Environmental Data Science Lunch - Autumn 2020

Oct 22

James Evans, Knowledge Lab, UChicago

Ziwei Wang, Geophysical Sciences, UChicago
October 29, 2020

Severe convective storms are among the most socio-economically devastating events for the populated mid-latitudes. One of the most common metrics for those events is called Convective available potential energy (CAPE), defined as the integrated buoyancy of near-surface air. CAPE is assumed to increase in future, warmer conditions, and quantifying that increase is an important question in atmospheric science. In this talk, I will start with a showcase of the occurrence and accumulated damage of convective events under the current climate. I will use high-resolution model output to show how much and why CAPE changes as climate warms, and illustrate how could this change be understood with a climatological shift of surface and upper-tropospheric thermodynamics conditions.

Karina Acosta Ordonez, Center for Spatial Data Science, UChicago
November 5, 2020

Many public policies in underdeveloped and developing countries are “spatially blind”. Among the drivers of this blindness is the lack of up-to-date geographical breakdown of data which limits the ability of policymakers to develop and assess impacts of policies to tackle poverty at a granulated subnational scale. In this context, this study aims to contribute to the estimation and mapping at a subnational scale of multidimensional poverty in Cambodia for the years 2000, 2005, 2010 and 2014. The methodological framework to overcome data limitations encompasses geostatistical models which allow us to combine information provided by surveys and spatial gridded data to estimate poverty indicators that are not formerly targeted by national surveys.

Julie Bessac, Assistant Computational Statistician, Argonne National Laboratory 
November 19, 2020

In the first part of the talk, we present a statistical model for the sub-grid scale variability of air-sea fluxes driven by wind speed. In physics-based models, sub-grid scale variability arises from fine-scale processes that are not resolved at the given model resolution. Quantifying the influence of these sub-grid scales on the resolved scales is needed to better represent the entire system. In this work, we model the difference between the true fluxes and those calculated using area-averaged wind speeds. This discrepancy is modelled in space and time, conditioned on the resolved fields, via a locally stationary space-time Gaussian process with the view of developing a stochastic wind-flux parameterization. Additionally, the Gaussian process is proposed in a scale-aware fashion meaning that both mean and space-time correlation depend on the considered model resolution. The scale-aware capability enables us to derive a stochastic parameterization of sub-grid variability at any resolution and to characterize statistically the space-time structure of the discrepancy process across scales.

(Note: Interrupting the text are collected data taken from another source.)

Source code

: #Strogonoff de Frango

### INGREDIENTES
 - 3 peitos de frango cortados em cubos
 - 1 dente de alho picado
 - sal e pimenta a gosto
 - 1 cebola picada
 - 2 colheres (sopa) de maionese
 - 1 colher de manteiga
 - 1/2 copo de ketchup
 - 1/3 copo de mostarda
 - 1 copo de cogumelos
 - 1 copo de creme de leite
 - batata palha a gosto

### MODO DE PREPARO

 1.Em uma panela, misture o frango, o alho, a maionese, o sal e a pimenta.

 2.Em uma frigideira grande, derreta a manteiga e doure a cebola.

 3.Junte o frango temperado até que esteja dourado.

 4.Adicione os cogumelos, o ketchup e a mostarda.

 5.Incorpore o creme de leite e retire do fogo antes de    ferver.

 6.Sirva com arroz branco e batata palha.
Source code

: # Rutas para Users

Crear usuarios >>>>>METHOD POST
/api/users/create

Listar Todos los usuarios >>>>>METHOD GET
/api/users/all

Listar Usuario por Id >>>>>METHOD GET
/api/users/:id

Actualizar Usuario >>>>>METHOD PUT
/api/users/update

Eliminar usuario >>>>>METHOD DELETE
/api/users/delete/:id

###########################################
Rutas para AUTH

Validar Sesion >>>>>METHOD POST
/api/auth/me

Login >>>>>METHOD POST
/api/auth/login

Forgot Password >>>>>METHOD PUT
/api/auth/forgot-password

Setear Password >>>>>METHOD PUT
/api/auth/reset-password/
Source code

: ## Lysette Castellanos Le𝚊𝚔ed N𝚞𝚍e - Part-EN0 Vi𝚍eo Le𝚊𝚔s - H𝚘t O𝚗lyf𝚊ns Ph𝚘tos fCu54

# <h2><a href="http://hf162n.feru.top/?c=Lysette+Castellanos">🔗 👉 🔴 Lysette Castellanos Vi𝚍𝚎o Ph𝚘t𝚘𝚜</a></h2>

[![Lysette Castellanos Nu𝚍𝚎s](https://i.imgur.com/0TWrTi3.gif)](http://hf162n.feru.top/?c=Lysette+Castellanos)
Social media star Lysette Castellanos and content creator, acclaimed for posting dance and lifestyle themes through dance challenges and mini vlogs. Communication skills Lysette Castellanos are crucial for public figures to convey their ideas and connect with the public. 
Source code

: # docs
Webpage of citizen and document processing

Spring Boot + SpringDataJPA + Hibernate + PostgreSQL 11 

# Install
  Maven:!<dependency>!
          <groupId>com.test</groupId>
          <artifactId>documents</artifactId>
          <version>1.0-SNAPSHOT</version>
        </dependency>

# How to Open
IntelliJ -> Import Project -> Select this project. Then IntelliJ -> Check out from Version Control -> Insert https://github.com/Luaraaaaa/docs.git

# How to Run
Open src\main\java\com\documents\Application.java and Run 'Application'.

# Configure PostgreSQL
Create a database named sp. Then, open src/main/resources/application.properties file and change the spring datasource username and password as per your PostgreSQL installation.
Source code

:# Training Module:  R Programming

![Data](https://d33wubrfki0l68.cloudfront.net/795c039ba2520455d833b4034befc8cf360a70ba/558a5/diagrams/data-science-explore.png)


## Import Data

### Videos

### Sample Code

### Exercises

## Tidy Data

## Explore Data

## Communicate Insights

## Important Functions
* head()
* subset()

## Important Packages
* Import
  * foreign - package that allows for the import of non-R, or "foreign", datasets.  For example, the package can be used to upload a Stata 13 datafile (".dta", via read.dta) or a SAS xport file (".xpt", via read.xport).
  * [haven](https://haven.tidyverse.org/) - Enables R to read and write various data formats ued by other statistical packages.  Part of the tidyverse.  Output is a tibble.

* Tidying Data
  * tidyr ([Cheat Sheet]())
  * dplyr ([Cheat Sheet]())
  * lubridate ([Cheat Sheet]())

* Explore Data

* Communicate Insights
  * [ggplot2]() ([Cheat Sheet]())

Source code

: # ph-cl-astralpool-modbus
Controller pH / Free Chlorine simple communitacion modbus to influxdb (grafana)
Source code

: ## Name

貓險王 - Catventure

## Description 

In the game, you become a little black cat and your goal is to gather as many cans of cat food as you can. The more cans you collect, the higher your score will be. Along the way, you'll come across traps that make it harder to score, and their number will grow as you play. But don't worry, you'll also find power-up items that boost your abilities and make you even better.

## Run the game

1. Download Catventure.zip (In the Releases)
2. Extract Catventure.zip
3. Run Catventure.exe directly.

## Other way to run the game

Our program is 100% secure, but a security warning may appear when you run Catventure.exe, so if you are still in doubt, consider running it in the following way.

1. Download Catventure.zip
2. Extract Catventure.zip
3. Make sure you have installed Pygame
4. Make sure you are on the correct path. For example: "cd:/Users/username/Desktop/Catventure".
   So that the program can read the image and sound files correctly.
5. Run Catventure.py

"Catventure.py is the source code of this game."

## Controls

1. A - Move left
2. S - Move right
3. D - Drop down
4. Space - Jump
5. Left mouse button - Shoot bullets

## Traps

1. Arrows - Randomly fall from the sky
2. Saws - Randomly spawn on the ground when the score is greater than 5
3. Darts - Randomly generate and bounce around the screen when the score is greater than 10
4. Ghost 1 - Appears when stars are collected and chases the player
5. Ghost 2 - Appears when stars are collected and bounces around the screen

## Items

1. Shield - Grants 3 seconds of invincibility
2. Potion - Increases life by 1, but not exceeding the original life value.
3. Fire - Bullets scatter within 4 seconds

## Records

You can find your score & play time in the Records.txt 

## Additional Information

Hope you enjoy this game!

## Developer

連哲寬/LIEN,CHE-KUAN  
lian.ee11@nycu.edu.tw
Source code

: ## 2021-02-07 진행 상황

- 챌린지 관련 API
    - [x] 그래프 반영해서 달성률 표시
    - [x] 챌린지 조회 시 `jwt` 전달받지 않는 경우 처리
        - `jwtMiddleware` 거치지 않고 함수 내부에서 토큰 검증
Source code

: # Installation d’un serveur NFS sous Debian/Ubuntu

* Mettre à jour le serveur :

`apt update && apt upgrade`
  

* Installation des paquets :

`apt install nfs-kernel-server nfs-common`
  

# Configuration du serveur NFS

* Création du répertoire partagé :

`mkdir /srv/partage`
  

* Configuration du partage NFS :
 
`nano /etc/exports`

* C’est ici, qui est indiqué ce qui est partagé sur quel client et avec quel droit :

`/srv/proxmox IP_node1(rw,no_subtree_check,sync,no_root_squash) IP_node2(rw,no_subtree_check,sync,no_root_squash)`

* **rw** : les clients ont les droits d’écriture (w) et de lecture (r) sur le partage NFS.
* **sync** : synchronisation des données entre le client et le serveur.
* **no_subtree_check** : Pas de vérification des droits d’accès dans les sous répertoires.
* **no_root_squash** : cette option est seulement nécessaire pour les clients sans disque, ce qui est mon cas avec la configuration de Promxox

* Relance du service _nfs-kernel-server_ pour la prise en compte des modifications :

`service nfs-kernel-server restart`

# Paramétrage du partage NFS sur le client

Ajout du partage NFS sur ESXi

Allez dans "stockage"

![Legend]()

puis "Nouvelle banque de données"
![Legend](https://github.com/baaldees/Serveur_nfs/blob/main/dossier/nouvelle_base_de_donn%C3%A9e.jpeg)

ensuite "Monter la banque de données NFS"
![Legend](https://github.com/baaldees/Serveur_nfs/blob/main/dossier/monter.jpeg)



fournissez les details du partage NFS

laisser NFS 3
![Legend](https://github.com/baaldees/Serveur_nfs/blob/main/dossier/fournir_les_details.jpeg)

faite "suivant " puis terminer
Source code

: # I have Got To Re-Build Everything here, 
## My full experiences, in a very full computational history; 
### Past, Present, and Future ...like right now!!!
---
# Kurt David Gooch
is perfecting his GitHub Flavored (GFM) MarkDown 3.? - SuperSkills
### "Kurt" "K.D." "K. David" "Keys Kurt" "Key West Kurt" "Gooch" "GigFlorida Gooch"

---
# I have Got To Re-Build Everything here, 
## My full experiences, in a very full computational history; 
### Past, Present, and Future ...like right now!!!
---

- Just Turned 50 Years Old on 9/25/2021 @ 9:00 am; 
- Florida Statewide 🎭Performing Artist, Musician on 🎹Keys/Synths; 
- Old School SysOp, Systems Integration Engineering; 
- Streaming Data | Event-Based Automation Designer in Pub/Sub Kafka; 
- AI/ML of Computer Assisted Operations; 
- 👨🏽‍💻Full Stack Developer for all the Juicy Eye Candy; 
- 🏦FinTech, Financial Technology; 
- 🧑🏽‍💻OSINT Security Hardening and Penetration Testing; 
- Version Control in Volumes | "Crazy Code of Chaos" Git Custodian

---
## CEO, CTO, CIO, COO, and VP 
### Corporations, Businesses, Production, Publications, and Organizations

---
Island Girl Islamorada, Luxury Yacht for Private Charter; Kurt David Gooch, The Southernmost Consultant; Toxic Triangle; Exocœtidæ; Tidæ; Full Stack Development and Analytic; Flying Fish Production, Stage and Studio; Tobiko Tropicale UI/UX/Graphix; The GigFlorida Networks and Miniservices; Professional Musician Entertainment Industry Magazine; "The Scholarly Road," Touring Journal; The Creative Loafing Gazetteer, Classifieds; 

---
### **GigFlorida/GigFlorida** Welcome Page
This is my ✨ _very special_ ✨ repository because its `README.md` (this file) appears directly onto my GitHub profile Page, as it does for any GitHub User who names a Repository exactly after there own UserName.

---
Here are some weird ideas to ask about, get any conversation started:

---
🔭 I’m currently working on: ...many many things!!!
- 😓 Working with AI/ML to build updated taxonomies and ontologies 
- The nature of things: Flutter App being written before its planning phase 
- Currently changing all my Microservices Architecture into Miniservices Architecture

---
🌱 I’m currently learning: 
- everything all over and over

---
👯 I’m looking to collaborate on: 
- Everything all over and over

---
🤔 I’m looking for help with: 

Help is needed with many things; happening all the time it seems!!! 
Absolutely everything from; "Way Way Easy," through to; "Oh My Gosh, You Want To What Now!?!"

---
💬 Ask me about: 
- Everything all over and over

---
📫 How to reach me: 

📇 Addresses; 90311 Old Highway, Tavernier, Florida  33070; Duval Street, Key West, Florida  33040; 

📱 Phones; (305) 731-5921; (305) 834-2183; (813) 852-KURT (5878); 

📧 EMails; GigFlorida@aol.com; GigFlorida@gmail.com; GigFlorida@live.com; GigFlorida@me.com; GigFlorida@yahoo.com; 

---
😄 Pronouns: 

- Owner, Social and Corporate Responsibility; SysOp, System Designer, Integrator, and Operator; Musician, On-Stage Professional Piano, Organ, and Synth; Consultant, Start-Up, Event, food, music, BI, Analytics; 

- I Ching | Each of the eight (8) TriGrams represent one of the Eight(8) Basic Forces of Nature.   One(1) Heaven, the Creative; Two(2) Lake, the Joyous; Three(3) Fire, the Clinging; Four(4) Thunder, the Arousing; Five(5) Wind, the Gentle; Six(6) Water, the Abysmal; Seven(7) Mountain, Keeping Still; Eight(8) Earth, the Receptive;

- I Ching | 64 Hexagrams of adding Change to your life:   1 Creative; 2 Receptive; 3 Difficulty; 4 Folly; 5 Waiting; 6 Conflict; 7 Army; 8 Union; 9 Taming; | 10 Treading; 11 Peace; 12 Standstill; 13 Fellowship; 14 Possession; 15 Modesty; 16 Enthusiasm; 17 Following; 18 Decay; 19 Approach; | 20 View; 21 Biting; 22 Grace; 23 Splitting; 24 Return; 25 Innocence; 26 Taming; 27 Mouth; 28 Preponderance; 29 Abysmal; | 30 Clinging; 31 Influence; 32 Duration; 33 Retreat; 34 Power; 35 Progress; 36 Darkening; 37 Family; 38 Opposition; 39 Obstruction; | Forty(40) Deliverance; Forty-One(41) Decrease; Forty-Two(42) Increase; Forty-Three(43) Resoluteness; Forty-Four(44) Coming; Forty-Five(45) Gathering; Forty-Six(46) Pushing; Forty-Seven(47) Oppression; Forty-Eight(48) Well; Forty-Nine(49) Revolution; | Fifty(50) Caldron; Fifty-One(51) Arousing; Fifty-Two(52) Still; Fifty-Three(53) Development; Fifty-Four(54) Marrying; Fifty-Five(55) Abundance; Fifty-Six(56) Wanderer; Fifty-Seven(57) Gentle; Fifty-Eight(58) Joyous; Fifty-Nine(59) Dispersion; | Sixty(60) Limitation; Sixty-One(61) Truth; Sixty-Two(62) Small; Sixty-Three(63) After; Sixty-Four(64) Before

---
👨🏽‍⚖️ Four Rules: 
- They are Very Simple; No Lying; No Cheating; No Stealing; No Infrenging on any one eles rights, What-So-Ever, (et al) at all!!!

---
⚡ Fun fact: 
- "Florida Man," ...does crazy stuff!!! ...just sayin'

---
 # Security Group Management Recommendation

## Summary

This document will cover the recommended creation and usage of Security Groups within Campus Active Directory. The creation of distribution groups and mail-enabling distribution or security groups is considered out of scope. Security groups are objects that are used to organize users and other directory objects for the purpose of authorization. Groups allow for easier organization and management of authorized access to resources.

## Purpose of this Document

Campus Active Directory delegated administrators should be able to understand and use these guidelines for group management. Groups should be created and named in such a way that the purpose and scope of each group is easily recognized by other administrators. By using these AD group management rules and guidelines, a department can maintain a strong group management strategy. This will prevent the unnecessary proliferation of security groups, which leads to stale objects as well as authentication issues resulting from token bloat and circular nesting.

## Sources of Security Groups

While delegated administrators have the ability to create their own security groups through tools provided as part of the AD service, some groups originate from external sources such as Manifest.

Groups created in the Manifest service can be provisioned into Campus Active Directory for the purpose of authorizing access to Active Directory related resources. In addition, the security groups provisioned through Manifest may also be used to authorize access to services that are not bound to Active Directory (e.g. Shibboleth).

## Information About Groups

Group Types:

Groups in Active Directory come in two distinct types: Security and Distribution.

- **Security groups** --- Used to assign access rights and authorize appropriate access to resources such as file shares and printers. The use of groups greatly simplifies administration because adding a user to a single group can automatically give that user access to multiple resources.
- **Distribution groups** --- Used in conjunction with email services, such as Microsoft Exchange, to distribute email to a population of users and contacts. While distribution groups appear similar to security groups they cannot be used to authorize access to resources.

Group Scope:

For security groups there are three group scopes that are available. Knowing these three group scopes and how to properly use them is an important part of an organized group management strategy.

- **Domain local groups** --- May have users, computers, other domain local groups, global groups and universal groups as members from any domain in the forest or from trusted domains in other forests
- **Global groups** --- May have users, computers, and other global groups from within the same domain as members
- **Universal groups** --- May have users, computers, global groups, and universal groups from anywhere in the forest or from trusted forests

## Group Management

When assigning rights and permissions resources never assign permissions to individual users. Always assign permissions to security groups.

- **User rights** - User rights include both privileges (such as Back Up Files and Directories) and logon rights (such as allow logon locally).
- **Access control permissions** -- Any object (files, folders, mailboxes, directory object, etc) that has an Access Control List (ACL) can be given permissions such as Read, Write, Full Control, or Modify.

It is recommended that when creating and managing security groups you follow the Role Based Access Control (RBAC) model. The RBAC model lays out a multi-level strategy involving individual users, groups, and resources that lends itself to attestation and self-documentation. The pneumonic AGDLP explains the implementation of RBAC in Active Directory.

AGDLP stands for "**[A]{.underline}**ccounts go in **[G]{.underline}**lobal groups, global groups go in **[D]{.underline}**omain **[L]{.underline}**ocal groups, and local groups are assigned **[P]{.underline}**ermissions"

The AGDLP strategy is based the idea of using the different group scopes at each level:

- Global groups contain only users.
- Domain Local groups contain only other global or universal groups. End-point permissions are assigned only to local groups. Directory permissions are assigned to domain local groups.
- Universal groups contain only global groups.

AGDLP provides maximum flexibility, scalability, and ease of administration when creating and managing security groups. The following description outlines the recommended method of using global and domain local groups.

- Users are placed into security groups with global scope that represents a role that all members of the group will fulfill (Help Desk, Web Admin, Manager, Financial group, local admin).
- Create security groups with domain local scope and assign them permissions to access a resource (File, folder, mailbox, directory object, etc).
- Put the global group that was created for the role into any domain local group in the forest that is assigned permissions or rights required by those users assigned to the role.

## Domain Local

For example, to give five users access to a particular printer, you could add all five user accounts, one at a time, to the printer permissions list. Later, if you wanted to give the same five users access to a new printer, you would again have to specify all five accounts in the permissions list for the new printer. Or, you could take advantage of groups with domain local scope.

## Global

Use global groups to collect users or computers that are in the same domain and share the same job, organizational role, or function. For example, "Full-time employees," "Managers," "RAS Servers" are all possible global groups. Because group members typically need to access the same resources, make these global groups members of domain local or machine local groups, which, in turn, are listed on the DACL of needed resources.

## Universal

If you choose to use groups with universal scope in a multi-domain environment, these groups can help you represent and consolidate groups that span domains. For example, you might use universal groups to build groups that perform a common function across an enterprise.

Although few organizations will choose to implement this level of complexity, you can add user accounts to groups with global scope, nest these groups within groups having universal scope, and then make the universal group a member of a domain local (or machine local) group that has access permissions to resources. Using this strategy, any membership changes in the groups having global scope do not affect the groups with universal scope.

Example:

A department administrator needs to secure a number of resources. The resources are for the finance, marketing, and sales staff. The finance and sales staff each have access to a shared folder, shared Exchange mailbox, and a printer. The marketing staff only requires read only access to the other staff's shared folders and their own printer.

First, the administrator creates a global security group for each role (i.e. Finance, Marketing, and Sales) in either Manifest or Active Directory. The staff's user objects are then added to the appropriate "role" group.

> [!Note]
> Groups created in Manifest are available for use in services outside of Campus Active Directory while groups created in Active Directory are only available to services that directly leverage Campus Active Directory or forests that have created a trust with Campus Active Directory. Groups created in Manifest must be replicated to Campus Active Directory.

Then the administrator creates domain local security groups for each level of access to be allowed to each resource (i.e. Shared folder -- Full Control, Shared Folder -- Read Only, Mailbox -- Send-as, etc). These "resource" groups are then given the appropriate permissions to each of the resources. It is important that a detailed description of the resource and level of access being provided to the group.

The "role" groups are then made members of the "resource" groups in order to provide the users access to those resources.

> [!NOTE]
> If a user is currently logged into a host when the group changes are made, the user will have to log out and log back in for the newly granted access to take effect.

The second part of the talk focuses on the construction of a stochastic weather generator for bulk and tails of temperature to be used in long-term planning in power-grid systems. Stochastic weather generators are commonly used to overcome the lack of observational data or the computational burden of numerical weather models, they enable us to simulate realistic features of weather variables in an inexpensive data-driven approach. Temperature and its extremes (cold and hot) impact the energy generation and demand, as well as infrastructures. Mathematical models are typically designed and optimized to study long-term planning of power-grid systems, in particular to improve their economic efficiency and resilience to high-impact and extremes events. Since energy demand depends on the hour and day of the year and on regional aspects, we propose to generate temperature scenarios at an hourly level over the Midwest, which serve as inputs of power-grid mathematical models. Since high-impact events in power grid are not restricted to extreme temperature, we base our model on a newly proposed probability distribution bridging the bulk and both tails of a distribution into a single comprehensive model.

Marynia KolakHaowen Shang, and Lorenz Menendez
November 19, 2020

Measurements of Aerosol Optical Depth (AOD) from NASA’s Terra satellite provide a remote sensing solution to pollution monitoring worldwide. Specifically, AOD allows researchers to proxy PM2.5 concentrations after controlling for a variety of spatial and temporal predictors. The MAIAC algorithm uses advanced image processing techniques to improve the spatial resolution of the Terra AOD product from 10km to 1km, allowing for high resolution PM2.5 modeling. For large metropolitan areas, incorporating a hybrid-sensor approach may provide an alternative for pollution surveillance to using sparse ground sensors alone.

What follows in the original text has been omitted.